Diagnosing the Rural COPD Patient: Ask About Symptoms, Use Spirometry

by Kay Miller Temple, MD

Related Article
Office-Based Spirometry: Key to Diagnosing Rural COPD Patients

3.5 million people living in rural counties have been diagnosed with COPD

Source: National Heart, Lung, and Blood Institute

In rural America, chronic obstructive pulmonary disease, or COPD, claims a lot of lives. Recent data indicate that not only does COPD have almost double the prevalence rate in rural areas, but almost double the mortality rate when compared with large urban areas. As the third leading cause of death from chronic diseases, COPD has a mortality rate that is steadily rising in comparison to the other top five causes of death, which have stable or decreasing mortality rates. Federal agencies note that 3.5 million people living in rural areas have COPD, a condition which has no cure, but has treatments to improve these people’s lives. Experts are also concerned because many rural citizens — maybe hundreds of thousands — have COPD but don’t know it. Changing these rural statistics starts with suspecting COPD and getting patients accurately diagnosed.

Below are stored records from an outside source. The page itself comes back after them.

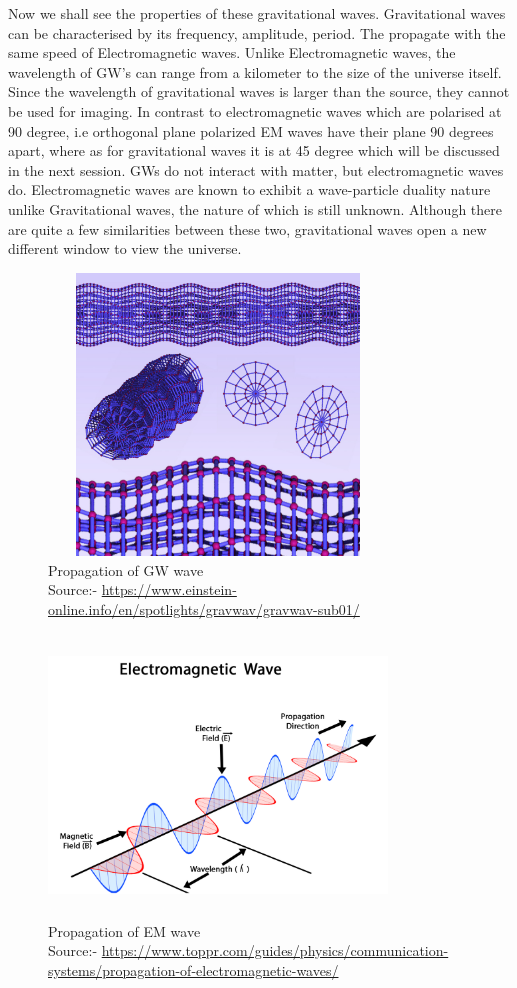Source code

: Now we shall see the properties of these gravitational waves. Gravitational waves can be characterised by its frequency, amplitude, period. The propagate with the same speed of Electromagnetic waves. Unlike Electromagnetic waves, the wavelength of GW’s can range from a kilometer to the size of the universe itself. Since the wavelength of gravitational waves is larger than the source, they cannot be used for imaging. In contrast to electromagnetic waves which are polarised at 90 degree, i.e orthogonal plane polarized EM waves have their plane 90 degrees apart, where as for gravitational waves it is at 45 degree which will be discussed in the next session. GWs do not interact with matter, but electromagnetic waves do. Electromagnetic waves are known to exhibit a wave-particle duality nature unlike Gravitational waves, the nature of which is still unknown. Although there are quite a few similarities between these two, gravitational waves open a new different window to view the universe.

\begin{figure}[h]
    \centering
    \includegraphics[height= 7.5cm, width=9cm]{images.tex/GW_propagation.jpg}
    \caption{Propagation of GW wave\\ Source:- \url{https://www.einstein-online.info/en/spotlights/gravwav/gravwav-sub01/}}
\end{figure}

\begin{figure}[h]
    \centering
    \includegraphics[height= 7.5cm, width=9cm]{images.tex/EM_propagation.png}
    \caption{Propagation of EM wave\\ Source:- \url{https://www.toppr.com/guides/physics/communication-systems/propagation-of-electromagnetic-waves/}}
\end{figure}

\pagebreak

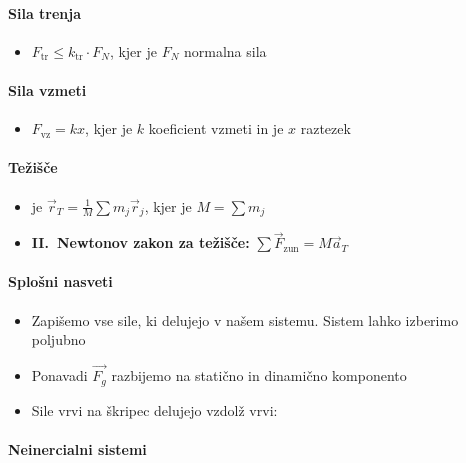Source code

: \paragraph{Sila trenja}
\begin{itemize}
    \item \(F_\text{tr} \leq k_\text{tr} \cdot F_N\), kjer je \(F_N\) normalna sila
\end{itemize}

\paragraph{Sila vzmeti}
\begin{itemize}
    \item \(F_\text{vz} = kx\), kjer je \(k\) koeficient vzmeti in je \(x\) raztezek
\end{itemize}

\paragraph{Težišče}
\begin{itemize}
    \item {} je \(\vec{r}_T = \frac{1}{M} \sum m_j \vec{r}_j\), kjer je \(M = \sum m_j\) 
    \item \textbf{II.\ Newtonov zakon za težišče:} \(\sum \vec{F}_\text{zun} = M \vec{a}_T\)
\end{itemize}

\paragraph{Splošni nasveti}
\begin{itemize}
    \item Zapišemo vse sile, ki delujejo v našem sistemu. Sistem lahko izberimo poljubno
    \item Ponavadi \(\vec{F_g}\) razbijemo na statično in dinamično komponento
    \item Sile vrvi na škripec delujejo vzdolž vrvi:
\end{itemize}

\paragraph{Neinercialni sistemi} \ 

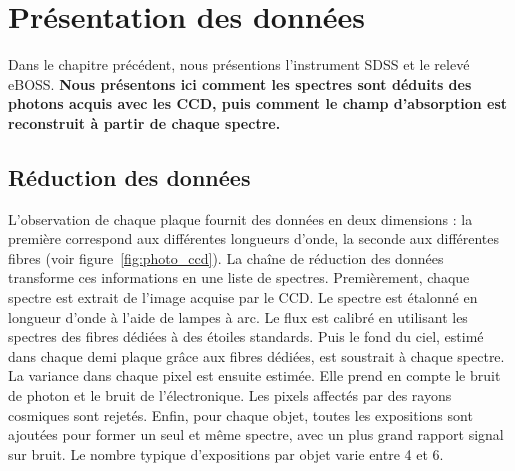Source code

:\documentclass[11pt, twoside, a4paper, openright]{report}
\begin{document}

\graphicspath{ {../figures/donnees/} }

\chapter{Présentation des données}
\minitoc
\newpage
\thispagestyle{fancy}

Dans le chapitre précédent, nous présentions l'instrument SDSS et le relevé eBOSS.
\textbf{Nous présentons ici comment les spectres sont déduits des photons acquis avec les CCD, puis comment le champ d'absorption est reconstruit à partir de chaque spectre.}

\section{Réduction des données}
L'observation de chaque plaque fournit des données en deux dimensions : la première correspond aux différentes longueurs d'onde, la seconde aux différentes fibres (voir figure~\ref{fig:photo_ccd}). La chaîne de réduction des données transforme ces informations en une liste de spectres.
Premièrement, chaque spectre est extrait de l'image acquise par le CCD. Le spectre est étalonné en longueur d'onde à l'aide de lampes à arc. Le flux est calibré en utilisant les spectres des fibres dédiées à des étoiles standards.
Puis le fond du ciel, estimé dans chaque demi plaque grâce aux fibres dédiées, est soustrait à chaque spectre.
La variance dans chaque pixel est ensuite estimée. Elle prend en compte le bruit de photon et le bruit de l'électronique. Les pixels affectés par des rayons cosmiques sont rejetés.
Enfin, pour chaque objet, toutes les expositions sont ajoutées pour former un seul et même spectre, avec un plus grand rapport signal sur bruit. Le nombre typique d'expositions par objet varie entre 4 et 6.
\end{document}
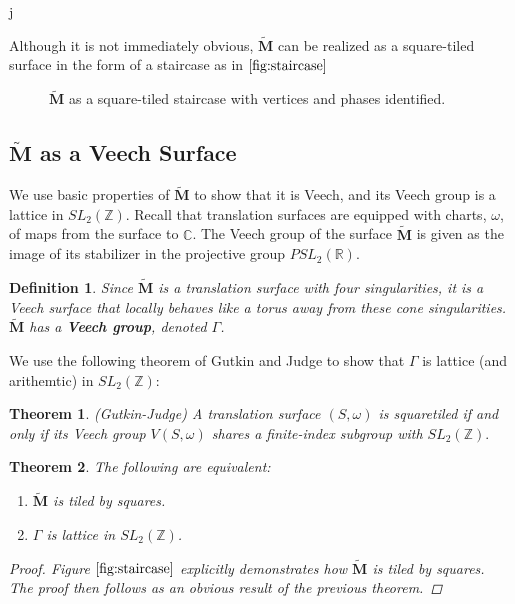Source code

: j\documentclass[]{article}
\newtheorem{thm}{Theorem}[subsection]
\newtheorem{Def}{Definition}[subsection]
\begin{document}
Although it is not immediately obvious, $\tilde{\mathbf{M}}$ can be realized as a square-tiled surface in the form of a staircase as in $\ref{fig:staircase}$


\begin{figure}[H]
\centering

\caption{$\tilde{\mathbf{M}}$ as a square-tiled staircase with vertices and phases identified.}
\label{fig:staircase}
\end{figure}

\subsection{$\tilde{\mathbf{M}}$ as a Veech Surface}
We use basic properties of $\tilde{\mathbf{M}}$ to show that it is Veech, and its Veech group is a lattice in $SL_2(\mathbb{Z})$. Recall that translation surfaces are equipped with charts, $\omega$, of maps from the surface to $\mathbb{C}$. The Veech group of the surface $\tilde{\mathbf{M}}$ is given as the image of its stabilizer in the projective group $PSL_2(\mathbb{R})$.

\begin{Def}
Since $\tilde{\mathbf{M}}$ is a translation surface with four singularities, it is a Veech surface that locally behaves like a torus away from these cone singularities. $\tilde{\mathbf{M}}$ has a \textbf{Veech group}, denoted $\Gamma$.
\end{Def}

We use the following theorem of Gutkin and Judge to show that $\Gamma$ is lattice (and arithemtic) in $SL_2(\mathbb{Z})$:

\begin{thm}(Gutkin-Judge) A translation surface $(S,\omega)$ is squaretiled
if and only if its Veech group $V(S,\omega)$ shares a finite-index subgroup
with $SL_2(\mathbb{Z}).$
\end{thm}

\begin{thm}The following are equivalent:
\begin{enumerate}[label=(\roman*)]
\item $\tilde{\mathbf{M}}$ is tiled by squares.
\item $\Gamma$ is lattice in $SL_2(\mathbb{Z})$.
\end{enumerate}
\begin{proof}
Figure $\ref{fig:staircase}$ explicitly demonstrates how $\tilde{\mathbf{M}}$ is tiled by squares. The proof then follows as an obvious result of the previous theorem.
\end{proof}
\end{thm}
\end{document}
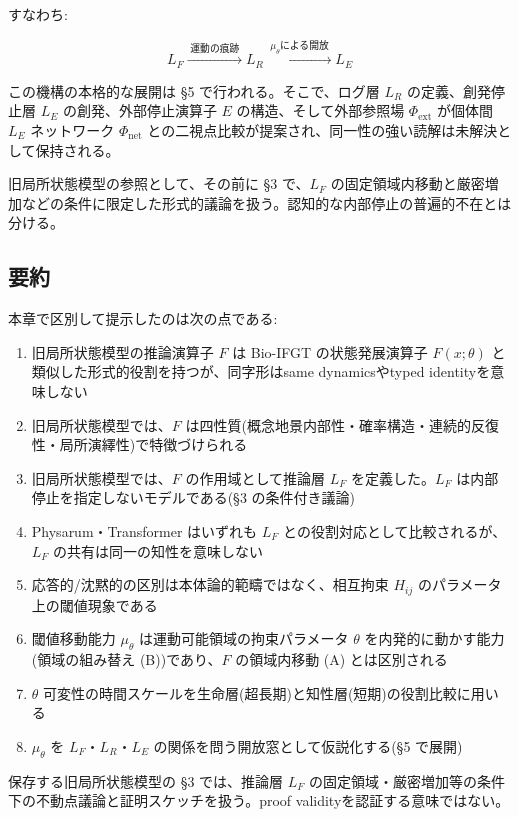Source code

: すなわち:

\[
L_F \xrightarrow{\;\text{運動の痕跡}\;} L_R \xrightarrow{\;\mu_\theta \text{による開放}\;} L_E
\]

この機構の本格的な展開は \S{}5 で行われる。そこで、ログ層 $L_R$ の定義、創発停止層 $L_E$ の創発、外部停止演算子 $E$ の構造、そして外部参照場 $\Phi_{\text{ext}}$ が個体間 $L_E$ ネットワーク $\Phi_{\text{net}}$ との二視点比較が提案され、同一性の強い読解は未解決として保持される。

旧局所状態模型の参照として、その前に \S{}3 で、$L_F$ の固定領域内移動と厳密増加などの条件に限定した形式的議論を扱う。認知的な内部停止の普遍的不在とは分ける。

\bigskip


\subsection{要約}


本章で区別して提示したのは次の点である:

\begin{enumerate}
\item 旧局所状態模型の推論演算子 $F$ は Bio-IFGT の状態発展演算子 $F(x;\theta)$ と類似した形式的役割を持つが、同字形はsame dynamicsやtyped identityを意味しない
\item 旧局所状態模型では、$F$ は四性質(概念地景内部性・確率構造・連続的反復性・局所演繹性)で特徴づけられる
\item 旧局所状態模型では、$F$ の作用域として推論層 $L_F$ を定義した。$L_F$ は内部停止を指定しないモデルである(\S{}3 の条件付き議論)
\item Physarum・Transformer はいずれも $L_F$ との役割対応として比較されるが、$L_F$ の共有は同一の知性を意味しない
\item 応答的/沈黙的の区別は本体論的範疇ではなく、相互拘束 $H_{ij}$ のパラメータ上の閾値現象である
\item 閾値移動能力 $\mu_\theta$ は運動可能領域の拘束パラメータ $\theta$ を内発的に動かす能力(領域の組み替え (B))であり、$F$ の領域内移動 (A) とは区別される
\item $\theta$ 可変性の時間スケールを生命層(超長期)と知性層(短期)の役割比較に用いる
\item $\mu_\theta$ を $L_F$・$L_R$・$L_E$ の関係を問う開放窓として仮説化する(\S{}5 で展開)
\end{enumerate}


保存する旧局所状態模型の \S{}3 では、推論層 $L_F$ の固定領域・厳密増加等の条件下の不動点議論と証明スケッチを扱う。proof validityを認証する意味ではない。

\bigskip
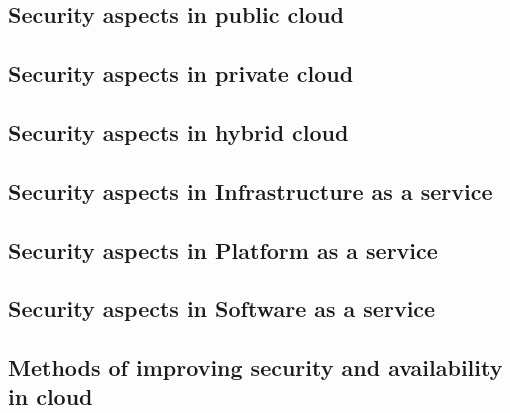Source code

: \documentclass{article}
\begin{document}
\subsection{Security aspects in public cloud}
\subsection{Security aspects in private cloud}
\subsection{Security aspects in hybrid cloud}
\subsection{Security aspects in Infrastructure as a service}
\subsection{Security aspects in Platform as a service}
\subsection{Security aspects in Software as a service}
\subsection{Methods of improving security and availability in cloud}
\end{document}
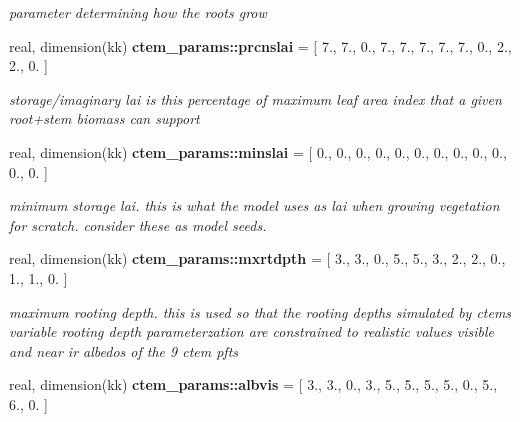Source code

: \begin{DoxyCompactItemize}
\begin{DoxyCompactList}\small\item\em parameter determining how the roots grow \end{DoxyCompactList}\item 
\hypertarget{namespacectem__params_a2bc170a6ee30f73dba8ce44297493550}{}real, dimension(kk) {\bfseries ctem\+\_\+params\+::prcnslai} = \mbox{[} 7., 7., 0., 7., 7., 7., 7., 7., 0., 2., 2., 0. \mbox{]}\label{namespacectem__params_a2bc170a6ee30f73dba8ce44297493550}

\begin{DoxyCompactList}\small\item\em storage/imaginary lai is this percentage of maximum leaf area index that a given root+stem biomass can support \end{DoxyCompactList}\item 
\hypertarget{namespacectem__params_af7fddd21a0baea756dfde3683a67ec83}{}real, dimension(kk) {\bfseries ctem\+\_\+params\+::minslai} = \mbox{[} 0., 0., 0., 0., 0., 0., 0., 0., 0., 0., 0., 0. \mbox{]}\label{namespacectem__params_af7fddd21a0baea756dfde3683a67ec83}

\begin{DoxyCompactList}\small\item\em minimum storage lai. this is what the model uses as lai when growing vegetation for scratch. consider these as model seeds. \end{DoxyCompactList}\item 
\hypertarget{namespacectem__params_aa04ff0cae9a12857edb2bced344e57eb}{}real, dimension(kk) {\bfseries ctem\+\_\+params\+::mxrtdpth} = \mbox{[} 3., 3., 0., 5., 5., 3., 2., 2., 0., 1., 1., 0. \mbox{]}\label{namespacectem__params_aa04ff0cae9a12857edb2bced344e57eb}

\begin{DoxyCompactList}\small\item\em maximum rooting depth. this is used so that the rooting depths simulated by ctem\textquotesingle{}s variable rooting depth parameterzation are constrained to realistic values visible and near ir albedos of the 9 ctem pfts \end{DoxyCompactList}\item 
\hypertarget{namespacectem__params_a31818df48fa008f61e322e702577c978}{}real, dimension(kk) {\bfseries ctem\+\_\+params\+::albvis} = \mbox{[} 3., 3., 0., 3., 5., 5., 5., 5., 0., 5., 6., 0. \mbox{]}\label{namespacectem__params_a31818df48fa008f61e322e702577c978}


\end{DoxyCompactItemize}
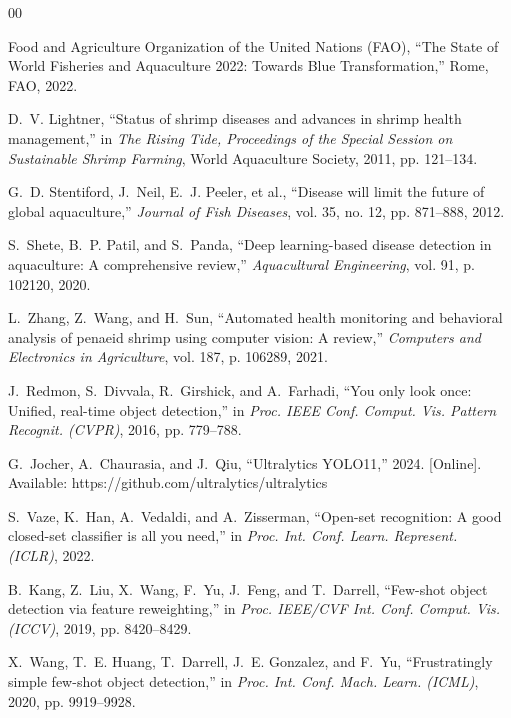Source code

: \documentclass[conference]{IEEEtran}
\begin{document}
\begin{thebibliography}{00}

Food and Agriculture Organization of the United Nations (FAO), ``The State of World Fisheries and Aquaculture 2022: Towards Blue Transformation,'' Rome, FAO, 2022.

D.~V. Lightner, ``Status of shrimp diseases and advances in shrimp health management,'' in \textit{The Rising Tide, Proceedings of the Special Session on Sustainable Shrimp Farming}, World Aquaculture Society, 2011, pp. 121--134.

G.~D. Stentiford, J.~Neil, E.~J. Peeler, et al., ``Disease will limit the future of global aquaculture,'' \textit{Journal of Fish Diseases}, vol. 35, no. 12, pp. 871--888, 2012.

S.~Shete, B.~P. Patil, and S.~Panda, ``Deep learning-based disease detection in aquaculture: A comprehensive review,'' \textit{Aquacultural Engineering}, vol. 91, p. 102120, 2020.

L.~Zhang, Z.~Wang, and H.~Sun, ``Automated health monitoring and behavioral analysis of penaeid shrimp using computer vision: A review,'' \textit{Computers and Electronics in Agriculture}, vol. 187, p. 106289, 2021.

J.~Redmon, S.~Divvala, R.~Girshick, and A.~Farhadi, ``You only look once: Unified, real-time object detection,'' in \textit{Proc. IEEE Conf. Comput. Vis. Pattern Recognit. (CVPR)}, 2016, pp. 779--788.

G.~Jocher, A.~Chaurasia, and J.~Qiu, ``Ultralytics YOLO11,'' 2024. [Online]. Available: https://github.com/ultralytics/ultralytics

S.~Vaze, K.~Han, A.~Vedaldi, and A.~Zisserman, ``Open-set recognition: A good closed-set classifier is all you need,'' in \textit{Proc. Int. Conf. Learn. Represent. (ICLR)}, 2022.

B.~Kang, Z.~Liu, X.~Wang, F.~Yu, J.~Feng, and T.~Darrell, ``Few-shot object detection via feature reweighting,'' in \textit{Proc. IEEE/CVF Int. Conf. Comput. Vis. (ICCV)}, 2019, pp. 8420--8429.

X.~Wang, T.~E. Huang, T.~Darrell, J.~E. Gonzalez, and F.~Yu, ``Frustratingly simple few-shot object detection,'' in \textit{Proc. Int. Conf. Mach. Learn. (ICML)}, 2020, pp. 9919--9928.


\end{thebibliography}
\end{document}
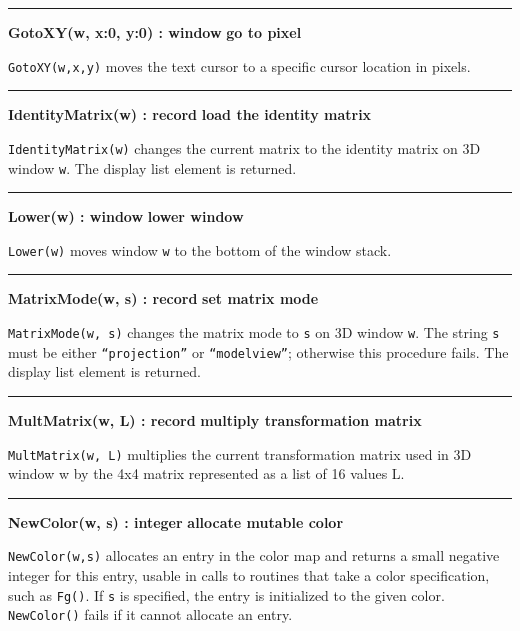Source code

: \bigskip\hrule\vspace{0.1cm}
\noindent
{\bf GotoXY(w, x:0, y:0) : window } \hfill {\bf go to pixel}

\noindent
\texttt{GotoXY(w,x,y)} moves the text cursor to a specific cursor
location in pixels.

\bigskip\hrule\vspace{0.1cm}
\noindent
{\bf IdentityMatrix(w) : record } \hfill {\bf load the identity matrix}

\noindent
\texttt{IdentityMatrix(w)} changes the current matrix to the identity
matrix on 3D window \texttt{w}. The display list element is returned. 

\bigskip\hrule\vspace{0.1cm}
\noindent
{\bf Lower(w) : window } \hfill {\bf lower window}

\noindent
\texttt{Lower(w)} moves window \texttt{w} to the bottom of the window
stack.

\bigskip\hrule\vspace{0.1cm}
\noindent
{\bf MatrixMode(w, s) : record } \hfill {\bf set matrix mode}

\noindent
\texttt{MatrixMode(w, s)} changes the matrix mode to \texttt{s} on 3D
window \texttt{w}. The string \texttt{s} must be either
\texttt{{\textquotedblleft}projection{\textquotedblright}} or
\texttt{{\textquotedblleft}modelview{\textquotedblright}}; otherwise
this procedure fails. The display list element is returned.

\bigskip\hrule\vspace{0.1cm}
\noindent
{\bf MultMatrix(w, L) : record } \hfill {\bf multiply transformation matrix}

\noindent
\texttt{MultMatrix(w, L)} multiplies the current transformation matrix
used in 3D window w by the 4x4 matrix represented as a list of 16
values L.

\bigskip\hrule\vspace{0.1cm}
\noindent
{\bf NewColor(w, s) : integer } \hfill {\bf allocate mutable color}

\noindent
\texttt{NewColor(w,s)} allocates an entry in the color map and returns a
small negative integer for this entry, usable in calls to routines that
take a color specification, such as \texttt{Fg()}. If \texttt{s} is
specified, the entry is initialized to the given color.
\texttt{NewColor()} fails if it cannot allocate an entry.

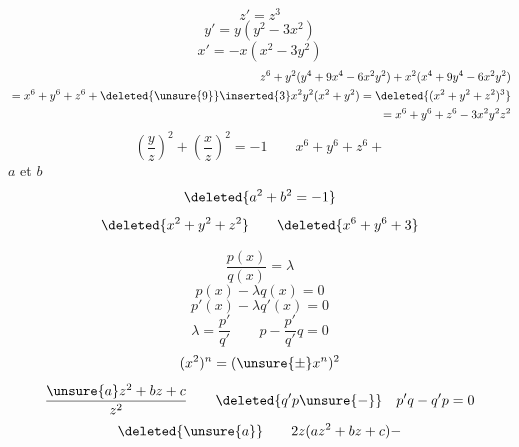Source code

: \[
z'=z^3
\]
\[
y'=y(y^2-3x^2)
\]
\[
x'=-x(x^2-3y^2)
\]
\[
\begin{aligned}
z^6+y^2(y^4+9x^4-6x^2y^2)+x^2(x^4+9y^4-6x^2y^2)\\
{}=x^6+y^6+z^6+\deleted{\unsure{9}}\inserted{3}x^2y^2(x^2+y^2)
=\deleted{(x^2+y^2+z^2)^3}\\
{}=x^6+y^6+z^6-3x^2y^2z^2
\end{aligned}
\]
\[
\left(\frac yz\right)^2+\left(\frac xz\right)^2=-1
\qquad x^6+y^6+z^6+
\]
$a$ et $b$
\[
\deleted{a^2+b^2=-1}
\]
\[
\deleted{x^2+y^2+z^2}\qquad\deleted{x^6+y^6+3}
\]

\[
\frac{p(x)}{q(x)}=\lambda
\]
\[
p(x)-\lambda q(x)=0
\]
\[
p'(x)-\lambda q'(x)=0
\]
\[
\lambda=\frac{p'}{q'}\qquad p-\frac{p'}{q'}q=0
\]
\[
(x^2)^n=(\unsure{\pm}x^n)^2
\]
\[
\frac{\unsure{a}z^2+bz+c}{z^2}\qquad
\deleted{q'p\unsure{-}}\quad p'q-q'p=0
\]
\[
\deleted{\unsure{a}}\qquad 2z(az^2+bz+c)-
\]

Which Patients Might Have COPD?

Dr. Barbara Yawn, a rural family medicine physician who is also a clinical researcher, has long championed the issues around the diagnosis and treatment of COPD. Currently the Chief Scientific Officer for the COPD Foundation, she’s participated in many national collaborative meetings and specialty gatherings and published extensively on many aspects of the condition. She explained that diagnosing COPD starts with recognizing common symptom patterns associated with COPD.

illustration of COPD and the lungs

 

Defining COPD

COPD is an umbrella term for describing chronic respiratory diseases — including emphysema and chronic bronchitis — that are usually progressive and affect the lung’s airways and lung tissue.

 
“When we talk about recognizing people with COPD, we often don’t recognize them until they are in their 50s and 60s,” Yawn said. “We need to start thinking about patients having COPD at an earlier age. And though we need to think about COPD in current and former smokers, in rural areas there are also several other important exposures such as grain dust, chemicals used in farming, exposures from mining, logging, wood fire stoves, and even the occupational exposures experienced by hair dressers or bakers.”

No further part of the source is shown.